Derrière toutes ces campagnes de bioprospection et ces efforts de recherche, les plantes miracles ont-elles engendré les retombées tant espérées dans leurs contrées d’origine ? A ce sujet, certains, comme le laboratoire Pierre Fabre ou l’ICSN, se targuent en tout cas d’avoir anticipé le protocole de Nagoya. Le premier a notamment contribué à la reconstruction de la faculté de pharmacie du Cambodge, du Laos et du Togo, d’après Bruno David, et « apporte un complément de revenu à quelque 3 000 familles grâce à la cueillette de la pervenche dans le sud de Madagascar ». Le second a passé des accords « au plus haut niveau » avec les organismes de recherche des pays fournisseurs, et troque des plantes contre des formations d’étudiants et des collaborations scientifiques. « Tout est prévu en cas de retombées de brevet », affirme Marc Litaudon.
Dans de rares cas, la bioprospection a même valu quelques retombées sonnantes et trébuchantes. L’exemple le plus marquant reste le contrat passé en 1991 entre le laboratoire Merck et l’Institut national de la biodiversité du Costa Rica : un million de dollars par an en échange de la fourniture de milliers d’échantillons biologiques, selon une publication de l’IRD (Les marchés de la biodiversité, 2008). Ce qui lui a valu d’être accusé par des ONG de vendre à bas prix la biodiversité costaricaine - malgré l’absence de résultats pour Merck.
Au-delà de ces quelques exemples, force est de constater que les milliards espérés par les pays riches en biodiversité se font toujours attendre. Le protocole de Nagoya changera-t-il la donne ? Pas certain, tant il se révèle, dans bien des cas, inadapté aux pratiques actuelles de l’industrie pharmaceutique. Ainsi, il ne s’applique pas aux molécules naturelles modifiées ou intégralement imitées par la chimie, qui constituent presque 40 % des nouvelles substances introduites sur le marché américain entre 1981 et 2006 – contre 4 % de médicaments contenant directement l’extrait ou la molécule naturelle, seuls concernés par le texte.
Parmi ces extraits de plantes, combien proviennent aussi de pays du Sud ? Beaucoup de laboratoires comptent désormais sur des collections végétales « à domicile » déjà bien étoffées par des décennies de collecte. « Le parc botanique de Kew gardens, en Angleterre, compte quelque 30 000 espèces, pourquoi aller chercher ailleurs ? », fait remarquer Marc Litaudon. Or le protocole de Nagoya ne prévoit pas d’application rétroactive pour les plantes récoltées avant son entrée en vigueur.
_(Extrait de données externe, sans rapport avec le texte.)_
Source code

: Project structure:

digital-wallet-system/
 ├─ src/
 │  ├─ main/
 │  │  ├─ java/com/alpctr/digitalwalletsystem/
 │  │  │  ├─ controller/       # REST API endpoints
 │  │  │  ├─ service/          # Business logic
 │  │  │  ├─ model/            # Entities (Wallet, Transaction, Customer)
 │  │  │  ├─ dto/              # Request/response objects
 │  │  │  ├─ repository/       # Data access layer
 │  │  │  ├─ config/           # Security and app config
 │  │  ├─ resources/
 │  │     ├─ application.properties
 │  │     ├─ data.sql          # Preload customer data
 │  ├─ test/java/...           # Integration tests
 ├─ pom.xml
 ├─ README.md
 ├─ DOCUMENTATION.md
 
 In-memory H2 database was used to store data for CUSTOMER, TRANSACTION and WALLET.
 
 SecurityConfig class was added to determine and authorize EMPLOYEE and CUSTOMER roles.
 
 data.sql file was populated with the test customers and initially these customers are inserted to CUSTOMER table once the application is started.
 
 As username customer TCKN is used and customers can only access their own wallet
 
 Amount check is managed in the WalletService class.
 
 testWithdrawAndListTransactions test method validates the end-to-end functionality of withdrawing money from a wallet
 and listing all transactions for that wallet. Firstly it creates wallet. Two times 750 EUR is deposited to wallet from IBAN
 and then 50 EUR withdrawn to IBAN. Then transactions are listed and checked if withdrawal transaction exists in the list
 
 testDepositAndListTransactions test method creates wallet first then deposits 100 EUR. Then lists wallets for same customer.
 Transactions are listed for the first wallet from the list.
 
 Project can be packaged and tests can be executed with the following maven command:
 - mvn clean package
Enfin, l’image d’un guérisseur aiguillant la recherche pharmaceutique grâce à ses fameux « savoirs locaux », chers au protocole, semble une fois encore bien éloigné de la pratique. Certes, les effets des plantes utilisées dans la médecine traditionnelle sont confirmés dans trois quarts des cas par les ethnopharmacologues, d’après Jacques Fleurentin. Et certains laboratoires s’y sont intéressés de près, comme Shaman pharmaceuticals – qui a depuis fait faillite. Mais en l’absence de retours sur investissement, l’industrie pharmaceutique s’en est rapidement détournée.
Peut-être parce que les laboratoires voulaient, justement, éviter toute insécurité juridique autour d’éventuels droits de propriété intellectuelle que pourraient revendiquer les communautés utilisant ces plantes. Mais aussi parce que ces connaissances ne sont pas forcément adaptées à leurs besoins. Il n’est pas certain qu’elles présentent un net avantage par rapport aux nombreuses substances déjà sur le marché, surtout pour les pathologies qui suscitent le plus d’efforts de recherche, comme le cancer. Pas évident, non plus, que les préparations des guérisseurs soient facilement commercialisables : il s’agit souvent d’un mélange de plantes fraîches, ou de plantes dont plusieurs molécules agissent en convergence. Tout l’inverse de ce que cherche l’industrie pharmaceutique : une molécule unique, isolable et brevetable.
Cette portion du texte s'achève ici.